-- Given data follows --

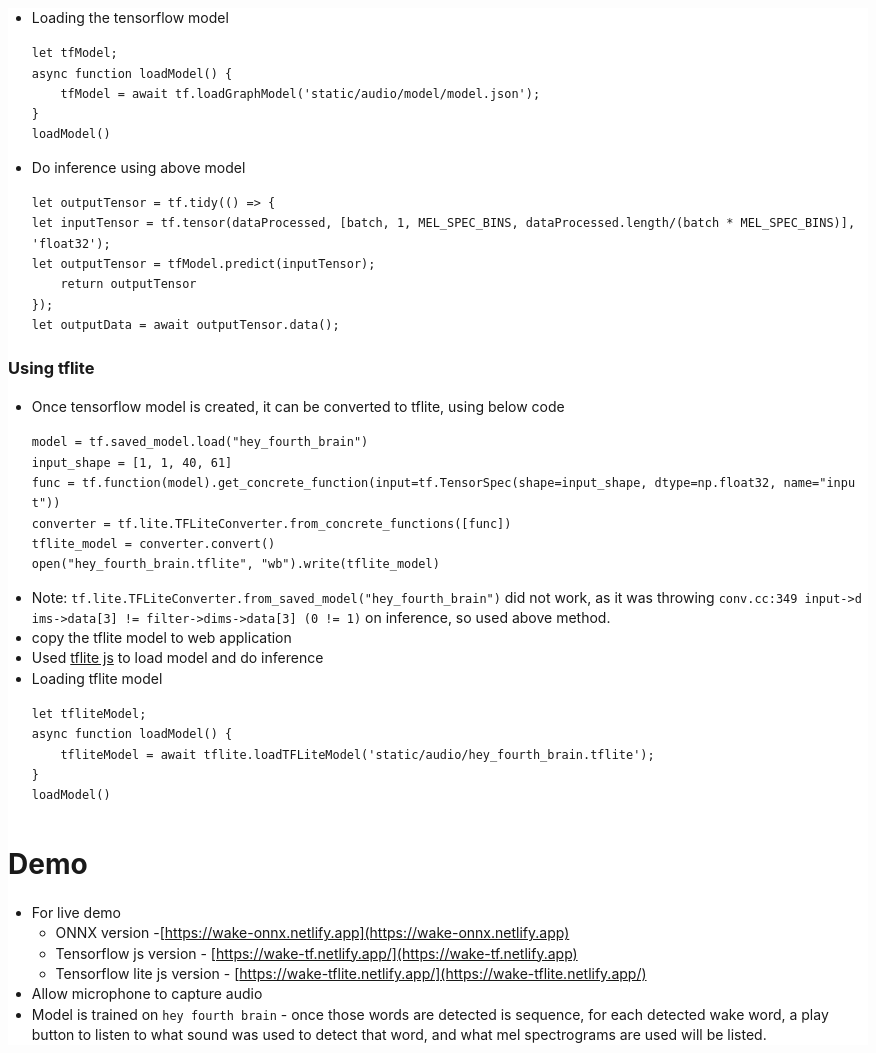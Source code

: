 - Loading the tensorflow model 
    ```
    let tfModel;
    async function loadModel() {
        tfModel = await tf.loadGraphModel('static/audio/model/model.json');
    }
    loadModel()
    ```
- Do inference using above model
    ```
    let outputTensor = tf.tidy(() => {
    let inputTensor = tf.tensor(dataProcessed, [batch, 1, MEL_SPEC_BINS, dataProcessed.length/(batch * MEL_SPEC_BINS)], 'float32');
    let outputTensor = tfModel.predict(inputTensor);
        return outputTensor
    });
    let outputData = await outputTensor.data();
    ```
### Using tflite
- Once tensorflow model is created, it can be converted to tflite, using below code
    ```
    model = tf.saved_model.load("hey_fourth_brain")
    input_shape = [1, 1, 40, 61]
    func = tf.function(model).get_concrete_function(input=tf.TensorSpec(shape=input_shape, dtype=np.float32, name="input"))
    converter = tf.lite.TFLiteConverter.from_concrete_functions([func])
    tflite_model = converter.convert()
    open("hey_fourth_brain.tflite", "wb").write(tflite_model)
    ```
- Note: `tf.lite.TFLiteConverter.from_saved_model("hey_fourth_brain")` did not work, as it was throwing `conv.cc:349 input->dims->data[3] != filter->dims->data[3] (0 != 1)` on inference, so used above method.
- copy the tflite model to web application
- Used [tflite js](https://github.com/tensorflow/tfjs/tree/master/tfjs-tflite) to load model and do inference
- Loading tflite model 
    ```
    let tfliteModel;
    async function loadModel() {
        tfliteModel = await tflite.loadTFLiteModel('static/audio/hey_fourth_brain.tflite');
    }
    loadModel()
    ```

# Demo
- For live demo 
    - ONNX version -[https://wake-onnx.netlify.app](https://wake-onnx.netlify.app)    
    - Tensorflow js version - [https://wake-tf.netlify.app/](https://wake-tf.netlify.app)
    - Tensorflow lite js version - [https://wake-tflite.netlify.app/](https://wake-tflite.netlify.app/) 
- Allow microphone to capture audio
- Model is trained on `hey fourth brain` - once those words are detected is sequence, for each detected wake word, a play button to listen to what sound was used to detect that word, and what mel spectrograms are used will be listed. 

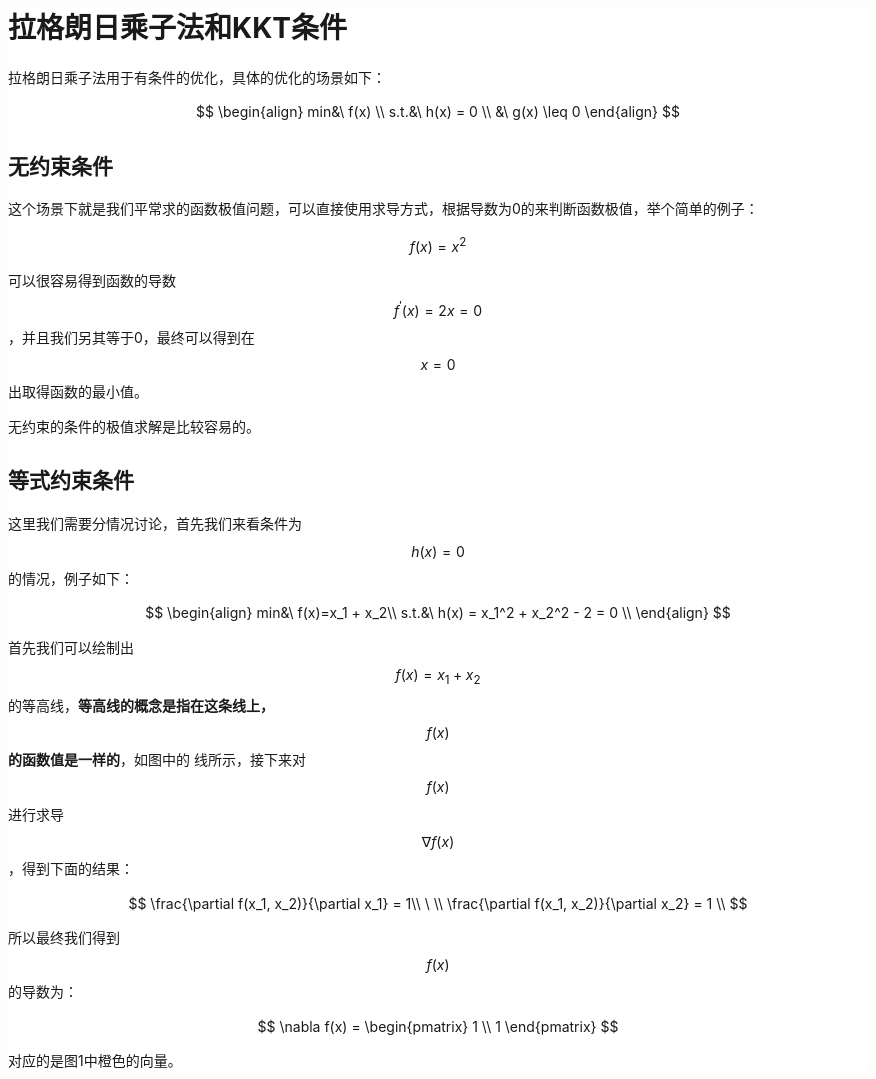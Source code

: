 # 拉格朗日乘子法和KKT条件

拉格朗日乘子法用于有条件的优化，具体的优化的场景如下：

$$
\begin{align} 
min&\ f(x) \\
s.t.&\  h(x) = 0 \\
      &\ g(x) \leq 0
\end{align}
$$

## 无约束条件

这个场景下就是我们平常求的函数极值问题，可以直接使用求导方式，根据导数为0的来判断函数极值，举个简单的例子：

$$
f(x) = x^2
$$

可以很容易得到函数的导数$$f^{'}(x) = 2x =0$$ ，并且我们另其等于0，最终可以得到在$$x= 0$$ 出取得函数的最小值。

无约束的条件的极值求解是比较容易的。

## 等式约束条件

这里我们需要分情况讨论，首先我们来看条件为$$h(x)=0$$的情况，例子如下：

$$
\begin{align} 
min&\ f(x)=x_1 + x_2\\
s.t.&\  h(x) = x_1^2 + x_2^2 - 2 = 0 \\
\end{align}
$$

首先我们可以绘制出$$f(x)=x_1+x_2$$的等高线，**等高线的概念是指在这条线上，**$$f(x)$$**的函数值是一样的**，如图中的 线所示，接下来对$$f(x)$$进行求导$$\nabla f(x)$$，得到下面的结果：

$$
\frac{\partial f(x_1, x_2)}{\partial x_1} = 1\\
\ \\
\frac{\partial f(x_1, x_2)}{\partial x_2} = 1 \\
$$

所以最终我们得到$$f(x)$$的导数为：

$$
\nabla f(x) = \begin{pmatrix} 1 \\ 1  \end{pmatrix}
$$

对应的是图1中橙色的向量。
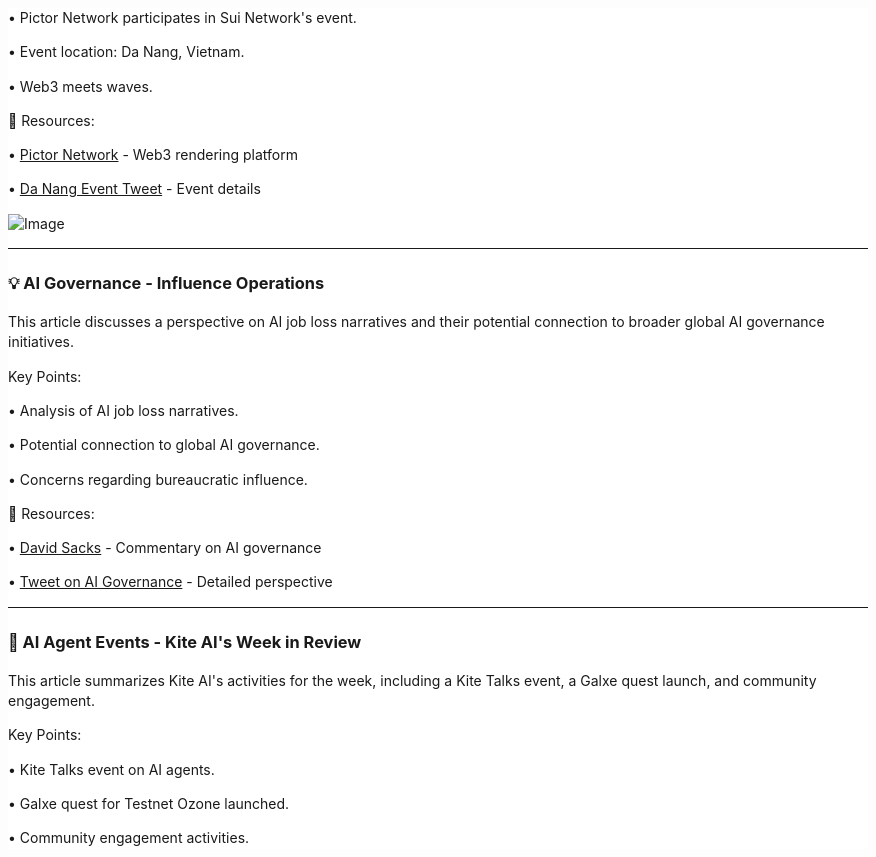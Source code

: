•  Pictor Network participates in Sui Network's event.


•  Event location: Da Nang, Vietnam.


•  Web3 meets waves.



🔗 Resources:

• [Pictor Network](https://x.com/pictor_network) -  Web3 rendering platform


• [Da Nang Event Tweet](https://x.com/pictor_network/status/1929384036662984777) - Event details


![Image](https://pbs.twimg.com/media/GsaMQydaMAALI51?format=jpg&name=small)


---

### 💡 AI Governance - Influence Operations

This article discusses a perspective on AI job loss narratives and their potential connection to broader global AI governance initiatives.

Key Points:

•  Analysis of AI job loss narratives.


•  Potential connection to global AI governance.


•  Concerns regarding bureaucratic influence.



🔗 Resources:

• [David Sacks](https://x.com/DavidSacks) - Commentary on AI governance


• [Tweet on AI Governance](https://x.com/DavidSacks/status/1929276589566562358) - Detailed perspective


---

### 🚀 AI Agent Events - Kite AI's Week in Review

This article summarizes Kite AI's activities for the week, including a Kite Talks event, a Galxe quest launch, and community engagement.

Key Points:

•  Kite Talks event on AI agents.


•  Galxe quest for Testnet Ozone launched.


•  Community engagement activities.
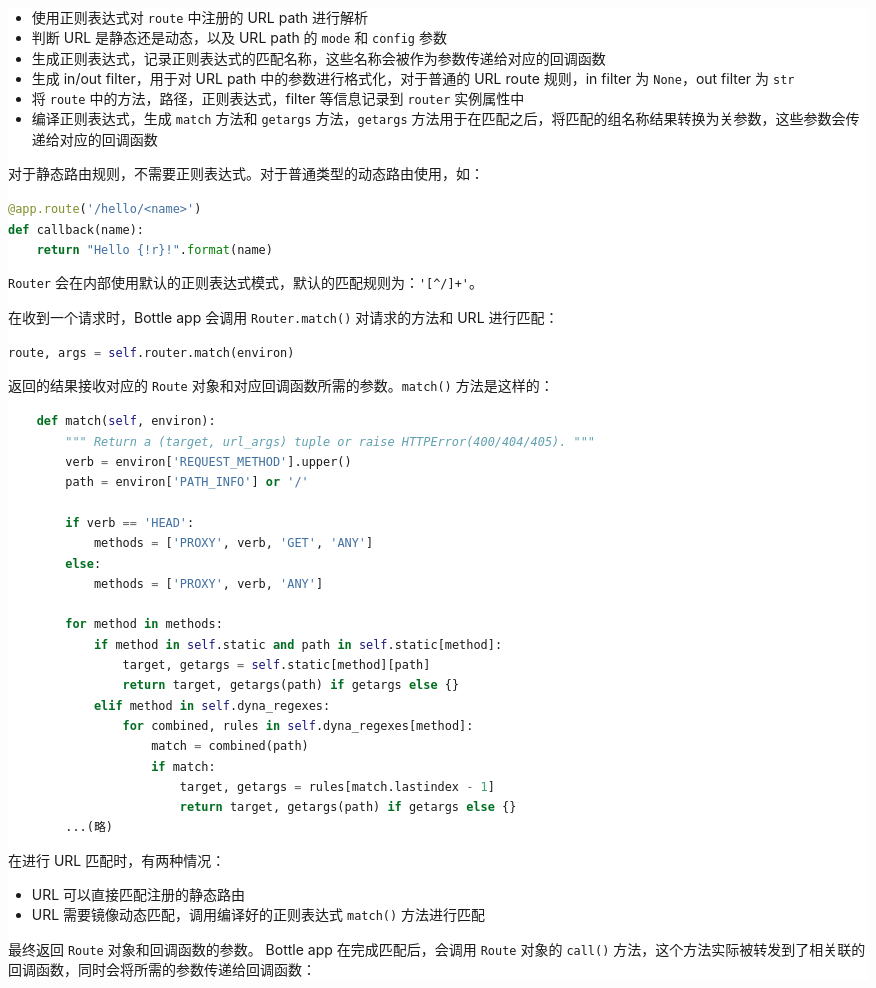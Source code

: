 * 使用正则表达式对 `route` 中注册的 URL path 进行解析
* 判断 URL 是静态还是动态，以及 URL path 的 `mode` 和 `config` 参数
* 生成正则表达式，记录正则表达式的匹配名称，这些名称会被作为参数传递给对应的回调函数
* 生成 in/out filter，用于对 URL path 中的参数进行格式化，对于普通的 URL route 规则，in filter 为 `None`，out filter 为 `str`
* 将 `route` 中的方法，路径，正则表达式，filter 等信息记录到 `router` 实例属性中
* 编译正则表达式，生成 `match` 方法和 `getargs` 方法，`getargs` 方法用于在匹配之后，将匹配的组名称结果转换为关参数，这些参数会传递给对应的回调函数

对于静态路由规则，不需要正则表达式。对于普通类型的动态路由使用，如：

```python
@app.route('/hello/<name>')
def callback(name):
    return "Hello {!r}!".format(name)
```

`Router` 会在内部使用默认的正则表达式模式，默认的匹配规则为：`'[^/]+'`。

在收到一个请求时，Bottle app 会调用 `Router.match()` 对请求的方法和 URL 进行匹配：

```python
route, args = self.router.match(environ)
```

返回的结果接收对应的 `Route` 对象和对应回调函数所需的参数。`match()` 方法是这样的：

```python
    def match(self, environ):
        """ Return a (target, url_args) tuple or raise HTTPError(400/404/405). """
        verb = environ['REQUEST_METHOD'].upper()
        path = environ['PATH_INFO'] or '/'

        if verb == 'HEAD':
            methods = ['PROXY', verb, 'GET', 'ANY']
        else:
            methods = ['PROXY', verb, 'ANY']

        for method in methods:
            if method in self.static and path in self.static[method]:
                target, getargs = self.static[method][path]
                return target, getargs(path) if getargs else {}
            elif method in self.dyna_regexes:
                for combined, rules in self.dyna_regexes[method]:
                    match = combined(path)
                    if match:
                        target, getargs = rules[match.lastindex - 1]
                        return target, getargs(path) if getargs else {}
        ...(略)
```

在进行 URL 匹配时，有两种情况：

* URL 可以直接匹配注册的静态路由
* URL 需要镜像动态匹配，调用编译好的正则表达式 `match()` 方法进行匹配

最终返回 `Route` 对象和回调函数的参数。 Bottle app 在完成匹配后，会调用 `Route` 对象的 `call()` 方法，这个方法实际被转发到了相关联的回调函数，同时会将所需的参数传递给回调函数：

-- Given data concluded --

■ Activity ■
Each record needs to be reproduced exactly, and no image should be carried over.

■ Expected answer ■
Source code

: - Loading the tensorflow model 
    ```
    let tfModel;
    async function loadModel() {
        tfModel = await tf.loadGraphModel('static/audio/model/model.json');
    }
    loadModel()
    ```
- Do inference using above model
    ```
    let outputTensor = tf.tidy(() => {
    let inputTensor = tf.tensor(dataProcessed, [batch, 1, MEL_SPEC_BINS, dataProcessed.length/(batch * MEL_SPEC_BINS)], 'float32');
    let outputTensor = tfModel.predict(inputTensor);
        return outputTensor
    });
    let outputData = await outputTensor.data();
    ```
### Using tflite
- Once tensorflow model is created, it can be converted to tflite, using below code
    ```
    model = tf.saved_model.load("hey_fourth_brain")
    input_shape = [1, 1, 40, 61]
    func = tf.function(model).get_concrete_function(input=tf.TensorSpec(shape=input_shape, dtype=np.float32, name="input"))
    converter = tf.lite.TFLiteConverter.from_concrete_functions([func])
    tflite_model = converter.convert()
    open("hey_fourth_brain.tflite", "wb").write(tflite_model)
    ```
- Note: `tf.lite.TFLiteConverter.from_saved_model("hey_fourth_brain")` did not work, as it was throwing `conv.cc:349 input->dims->data[3] != filter->dims->data[3] (0 != 1)` on inference, so used above method.
- copy the tflite model to web application
- Used [tflite js](https://github.com/tensorflow/tfjs/tree/master/tfjs-tflite) to load model and do inference
- Loading tflite model 
    ```
    let tfliteModel;
    async function loadModel() {
        tfliteModel = await tflite.loadTFLiteModel('static/audio/hey_fourth_brain.tflite');
    }
    loadModel()
    ```

# Demo
- For live demo 
    - ONNX version -[https://wake-onnx.netlify.app](https://wake-onnx.netlify.app)    
    - Tensorflow js version - [https://wake-tf.netlify.app/](https://wake-tf.netlify.app)
    - Tensorflow lite js version - [https://wake-tflite.netlify.app/](https://wake-tflite.netlify.app/) 
- Allow microphone to capture audio
- Model is trained on `hey fourth brain` - once those words are detected is sequence, for each detected wake word, a play button to listen to what sound was used to detect that word, and what mel spectrograms are used will be listed. 

Source code

: # 拉格朗日乘子法和KKT条件

拉格朗日乘子法用于有条件的优化，具体的优化的场景如下：

$$
\begin{align} 
min&\ f(x) \\
s.t.&\  h(x) = 0 \\
      &\ g(x) \leq 0
\end{align}
$$

## 无约束条件

这个场景下就是我们平常求的函数极值问题，可以直接使用求导方式，根据导数为0的来判断函数极值，举个简单的例子：

$$
f(x) = x^2
$$

可以很容易得到函数的导数$$f^{'}(x) = 2x =0$$ ，并且我们另其等于0，最终可以得到在$$x= 0$$ 出取得函数的最小值。

无约束的条件的极值求解是比较容易的。

## 等式约束条件

这里我们需要分情况讨论，首先我们来看条件为$$h(x)=0$$的情况，例子如下：

$$
\begin{align} 
min&\ f(x)=x_1 + x_2\\
s.t.&\  h(x) = x_1^2 + x_2^2 - 2 = 0 \\
\end{align}
$$

首先我们可以绘制出$$f(x)=x_1+x_2$$的等高线，**等高线的概念是指在这条线上，**$$f(x)$$**的函数值是一样的**，如图中的 线所示，接下来对$$f(x)$$进行求导$$\nabla f(x)$$，得到下面的结果：

$$
\frac{\partial f(x_1, x_2)}{\partial x_1} = 1\\
\ \\
\frac{\partial f(x_1, x_2)}{\partial x_2} = 1 \\
$$

所以最终我们得到$$f(x)$$的导数为：

$$
\nabla f(x) = \begin{pmatrix} 1 \\ 1  \end{pmatrix}
$$

对应的是图1中橙色的向量。
Source code

:•  Pictor Network participates in Sui Network's event.


•  Event location: Da Nang, Vietnam.


•  Web3 meets waves.



🔗 Resources:

• [Pictor Network](https://x.com/pictor_network) -  Web3 rendering platform


• [Da Nang Event Tweet](https://x.com/pictor_network/status/1929384036662984777) - Event details


![Image](https://pbs.twimg.com/media/GsaMQydaMAALI51?format=jpg&name=small)


---

### 💡 AI Governance - Influence Operations

This article discusses a perspective on AI job loss narratives and their potential connection to broader global AI governance initiatives.

Key Points:

•  Analysis of AI job loss narratives.


•  Potential connection to global AI governance.


•  Concerns regarding bureaucratic influence.



🔗 Resources:

• [David Sacks](https://x.com/DavidSacks) - Commentary on AI governance


• [Tweet on AI Governance](https://x.com/DavidSacks/status/1929276589566562358) - Detailed perspective


---

### 🚀 AI Agent Events - Kite AI's Week in Review

This article summarizes Kite AI's activities for the week, including a Kite Talks event, a Galxe quest launch, and community engagement.

Key Points:

•  Kite Talks event on AI agents.


•  Galxe quest for Testnet Ozone launched.


•  Community engagement activities.
Source code

: * 使用正则表达式对 `route` 中注册的 URL path 进行解析
* 判断 URL 是静态还是动态，以及 URL path 的 `mode` 和 `config` 参数
* 生成正则表达式，记录正则表达式的匹配名称，这些名称会被作为参数传递给对应的回调函数
* 生成 in/out filter，用于对 URL path 中的参数进行格式化，对于普通的 URL route 规则，in filter 为 `None`，out filter 为 `str`
* 将 `route` 中的方法，路径，正则表达式，filter 等信息记录到 `router` 实例属性中
* 编译正则表达式，生成 `match` 方法和 `getargs` 方法，`getargs` 方法用于在匹配之后，将匹配的组名称结果转换为关参数，这些参数会传递给对应的回调函数

对于静态路由规则，不需要正则表达式。对于普通类型的动态路由使用，如：

```python
@app.route('/hello/<name>')
def callback(name):
    return "Hello {!r}!".format(name)
```

`Router` 会在内部使用默认的正则表达式模式，默认的匹配规则为：`'[^/]+'`。

在收到一个请求时，Bottle app 会调用 `Router.match()` 对请求的方法和 URL 进行匹配：

```python
route, args = self.router.match(environ)
```

返回的结果接收对应的 `Route` 对象和对应回调函数所需的参数。`match()` 方法是这样的：

```python
    def match(self, environ):
        """ Return a (target, url_args) tuple or raise HTTPError(400/404/405). """
        verb = environ['REQUEST_METHOD'].upper()
        path = environ['PATH_INFO'] or '/'

        if verb == 'HEAD':
            methods = ['PROXY', verb, 'GET', 'ANY']
        else:
            methods = ['PROXY', verb, 'ANY']

        for method in methods:
            if method in self.static and path in self.static[method]:
                target, getargs = self.static[method][path]
                return target, getargs(path) if getargs else {}
            elif method in self.dyna_regexes:
                for combined, rules in self.dyna_regexes[method]:
                    match = combined(path)
                    if match:
                        target, getargs = rules[match.lastindex - 1]
                        return target, getargs(path) if getargs else {}
        ...(略)
```

在进行 URL 匹配时，有两种情况：

* URL 可以直接匹配注册的静态路由
* URL 需要镜像动态匹配，调用编译好的正则表达式 `match()` 方法进行匹配

最终返回 `Route` 对象和回调函数的参数。 Bottle app 在完成匹配后，会调用 `Route` 对象的 `call()` 方法，这个方法实际被转发到了相关联的回调函数，同时会将所需的参数传递给回调函数：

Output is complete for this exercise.